Chris Köver
Nach Jahren der Verhandlung haben sich EU-Parlament, Mitgliedstaaten und Kommission Anfang des Jahres auf eine KI-Verordnung (AI Act) geeinigt.[1] Sie soll als „Künstliche Intelligenz“ subsummierte Technologien und vor allem als hochriskant geltende Bereiche regulieren. Noch vor den Wahlen im Sommer könnte das Gesetz in Kraft treten.
Bei der Polizeiarbeit oder der Kontrolle und Überwachung von Menschen an den EU-Außengrenzen lässt der finale Text besonders große Schlupflöcher. Dabei kommen gerade hier viele hochriskante Systeme zum Einsatz, zur vorhersagenden Polizeiarbeit etwa oder um Menschen auf Überwachungskameras am Gesicht oder Gang zu erkennen. Dazu hatten im Herbst noch zivilgesellschaftliche Organisationen gefordert,[2] dass die Verordnung klare Grenzen setzt – erfolglos. Die immerhin grundlegenden Einschränkungen für Gesichtserkennung im öffentlichen Raum gelten ausdrücklich nicht für Grenzkontrollen, da Grenzen nicht Teil des „öffentlichen Raums“ seien. Auch die in der Verordnung vorgesehenen Transparenzregeln gelten explizit nicht für die Bereiche „Strafverfolgung, Migration, Asyl und Grenzkontrollmanagement“. Wer riskante KI-Systeme in diesen Bereichen einsetzt, muss sich zwar in einer nicht-öffentlichen Datenbank registrieren. Einblick in diese Hochsicherheitszone des Transparenzregisters haben dann weder Öffentlichkeit noch Presse.

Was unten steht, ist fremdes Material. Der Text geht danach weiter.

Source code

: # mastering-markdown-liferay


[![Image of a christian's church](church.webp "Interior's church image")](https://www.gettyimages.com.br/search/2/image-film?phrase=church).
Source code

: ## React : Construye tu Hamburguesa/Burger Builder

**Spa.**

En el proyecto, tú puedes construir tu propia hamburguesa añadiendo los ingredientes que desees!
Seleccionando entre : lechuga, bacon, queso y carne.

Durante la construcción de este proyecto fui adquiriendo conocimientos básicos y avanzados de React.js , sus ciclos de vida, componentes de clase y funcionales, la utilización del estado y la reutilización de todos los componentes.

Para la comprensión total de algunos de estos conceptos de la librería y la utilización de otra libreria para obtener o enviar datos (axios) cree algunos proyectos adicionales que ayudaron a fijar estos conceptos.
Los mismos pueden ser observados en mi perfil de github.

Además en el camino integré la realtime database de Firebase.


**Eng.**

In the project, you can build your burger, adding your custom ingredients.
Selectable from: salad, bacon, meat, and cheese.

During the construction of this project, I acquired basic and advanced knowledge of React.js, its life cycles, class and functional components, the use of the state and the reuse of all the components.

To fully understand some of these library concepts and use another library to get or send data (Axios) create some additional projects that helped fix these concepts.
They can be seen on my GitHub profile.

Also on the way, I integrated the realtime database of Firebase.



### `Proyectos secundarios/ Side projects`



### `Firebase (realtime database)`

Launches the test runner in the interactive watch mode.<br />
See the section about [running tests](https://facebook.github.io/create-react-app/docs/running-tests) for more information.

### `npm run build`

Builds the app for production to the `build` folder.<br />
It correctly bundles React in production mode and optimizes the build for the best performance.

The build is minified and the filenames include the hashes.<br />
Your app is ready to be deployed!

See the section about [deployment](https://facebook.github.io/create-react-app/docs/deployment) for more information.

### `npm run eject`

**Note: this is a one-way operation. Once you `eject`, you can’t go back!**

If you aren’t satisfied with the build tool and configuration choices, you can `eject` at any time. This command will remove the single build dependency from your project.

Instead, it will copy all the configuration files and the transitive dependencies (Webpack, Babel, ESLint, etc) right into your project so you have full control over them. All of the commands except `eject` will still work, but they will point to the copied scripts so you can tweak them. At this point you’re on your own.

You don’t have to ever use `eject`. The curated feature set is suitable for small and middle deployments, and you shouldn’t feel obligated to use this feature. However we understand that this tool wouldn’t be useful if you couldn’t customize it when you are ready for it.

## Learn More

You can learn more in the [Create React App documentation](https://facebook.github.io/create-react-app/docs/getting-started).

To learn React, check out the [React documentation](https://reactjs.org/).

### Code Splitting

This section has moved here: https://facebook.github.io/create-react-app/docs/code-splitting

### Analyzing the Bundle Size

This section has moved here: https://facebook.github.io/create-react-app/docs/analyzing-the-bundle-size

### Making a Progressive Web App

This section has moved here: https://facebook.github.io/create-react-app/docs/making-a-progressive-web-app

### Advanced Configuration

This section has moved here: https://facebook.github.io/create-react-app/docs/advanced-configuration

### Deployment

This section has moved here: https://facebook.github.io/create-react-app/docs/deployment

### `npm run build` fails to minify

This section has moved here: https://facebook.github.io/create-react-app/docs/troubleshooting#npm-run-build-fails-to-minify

So lässt die EU am Ende gerade dort eine bemerkenswerte Lücke, wo Menschen ganz besonders auf Schutz angewiesen wären. „Sehr enttäuschend“ sei das Gesetz in Bezug auf Migration, sagt auch Ella Jakubowska vom Dachverband der Digitalrechtsorganisationen EDRi. „Die Tatsache, dass das Gesetz den Einsatz vieler strafbarer KI-Instrumente gegen Menschen auf der Flucht legitimiert, ist wirklich besorgniserregend.“ Die Ausnahmen an diesen Stellen suggerierten, „dass Menschen auf der Flucht nicht die gleichen Rechte verdienen wie alle anderen“.